И минут через десять мы на автомобиле прибыли в министерство иностранных дел. Здание выглядело покинутым. Пройдя по безлюдному коридору, за столом одной из пустых комнат мы застали генерального секретаря господина Сноока, очень усталого и растерянного. Он объяснил нам:
– Сегодня в шесть часов утра посол Германии фон Цекк срочно попросил у нашего министра аудиенции и вручил вербальную ноту. В ней говорилось, что немецкие самолеты будут пролетать через воздушное пространство Голландии и будут захвачены все наши военные базы. Однако не будут затронуты суверенные права голландского государства! (Когда господин Сноок прочитал эту последнюю фразу ноты, он грустно улыбнулся.) Совершенно естественно, что мы рассматриваем это заявление посла как «casus belli»[70]. Сейчас, начиная с половины седьмого, мы находимся в состоянии войны с третьим рейхом. Вот в чем дело.
Я не сдержался и пробормотал:
– Вы говорите с половины седьмого! Между тем самолеты люфтваффе уже в четыре часа утра нарушили ваше воздушное пространство!
Господин Снорк печально улыбнулся:
– Ну, это другое дело.
Покидая министерство иностранных дел Голландии, напоминавшее дом, из которого только что вынесли покойника, я был так глубоко опечален, что ни разу не улыбнулся ни одной шутке моего милейшего коллеги Полихрониадиса, непременно желавшего меня развеселить. Посол Греции сказал с деланной серьезностью:
– Жаль, что мы не догадались. Нам следовало у этой лестницы сфотографироваться на память и сделать под снимком историческую надпись: «Послы Турции и Греции, невзирая на германские бомбы, героически выполняют свои дипломатические обязанности». Этот снимок можно было бы послать нашим правительствам и даже напечатать в газетах…
Поездка в министерство иностранных дел Голландии, расположенное очень близко от нас, была довольно затруднительной и грустной. Несмотря на то что на нашем автомобиле с дипломатическим номером был, кроме того, флажок Турции, его то и дело останавливали офицеры и унтер-офицеры военной полиции. То и дело мы подвергались проверке и досмотру, и, если в этот момент раздавался сигнал тревоги, нас высаживали и загоняли под крышу какого-нибудь здания. Таким образом, путь наш, обычно занимавший две-три минуты, затянулся на полчаса. Мой друг Полихрониадис воспринимал все, что с нами происходило, так великодушно и так иронически, что эти приключения, если даже и были неприятными, казались незначительными.
Когда мы возвратились в посольство, мне подали телеграмму.
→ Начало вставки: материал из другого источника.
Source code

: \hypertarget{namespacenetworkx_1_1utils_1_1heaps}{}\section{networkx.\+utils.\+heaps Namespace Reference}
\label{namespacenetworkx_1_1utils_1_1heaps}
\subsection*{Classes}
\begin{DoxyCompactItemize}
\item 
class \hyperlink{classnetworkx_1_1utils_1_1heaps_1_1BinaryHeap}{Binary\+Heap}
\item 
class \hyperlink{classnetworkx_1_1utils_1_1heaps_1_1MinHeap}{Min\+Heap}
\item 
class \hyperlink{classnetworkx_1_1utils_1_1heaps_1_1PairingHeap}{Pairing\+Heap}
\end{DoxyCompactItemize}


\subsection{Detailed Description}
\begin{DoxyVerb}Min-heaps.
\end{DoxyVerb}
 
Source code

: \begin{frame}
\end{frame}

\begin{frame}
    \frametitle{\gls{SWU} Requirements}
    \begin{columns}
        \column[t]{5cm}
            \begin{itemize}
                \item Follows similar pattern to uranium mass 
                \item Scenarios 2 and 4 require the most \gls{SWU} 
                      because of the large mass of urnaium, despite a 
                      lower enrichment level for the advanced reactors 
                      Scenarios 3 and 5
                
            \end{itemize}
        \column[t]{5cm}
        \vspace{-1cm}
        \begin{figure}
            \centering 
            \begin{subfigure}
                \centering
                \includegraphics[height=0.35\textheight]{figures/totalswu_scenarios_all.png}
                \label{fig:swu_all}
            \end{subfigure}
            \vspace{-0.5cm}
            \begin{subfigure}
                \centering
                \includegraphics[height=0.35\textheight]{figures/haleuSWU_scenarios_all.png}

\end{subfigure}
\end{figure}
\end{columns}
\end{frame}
Наше правительство предоставляло мне полномочия подписать турецко-голландский договор, переговоры по которому закончились несколько дней назад. Я сказал членам торговой делегации: «Давайте готовиться к церемонии подписания». Однако я увидел, что никто из них не поверил моим словам или же не хотел верить. У них были семьи, и каждый, чем попусту умирать здесь, помышлял как можно быстрее возвратиться на родину. Но как? Каким путем? На арендованном мной автомобиле с флажком Турции Джемиль Джонк и Исмет Аккоюнлу на следующий день добрались до какого-то места в Бельгии и вынуждены были возвратиться. А еще через день секретарь нашего посольства поехал на другой машине в Брюссель, с трудом вызволил своего сына, учившегося там, и привез в Гаагу. По сообщениям всех троих, положение в Бельгии было еще хуже, чем в Голландии. Секретарь посольства, которому удалось с большими трудностями попасть в Брюссель, был напуган не столько налетами люфтваффе, сколько ужасной паникой в городе. Словом, ни у кого не было иного выхода, как оставаться здесь и покориться судьбе.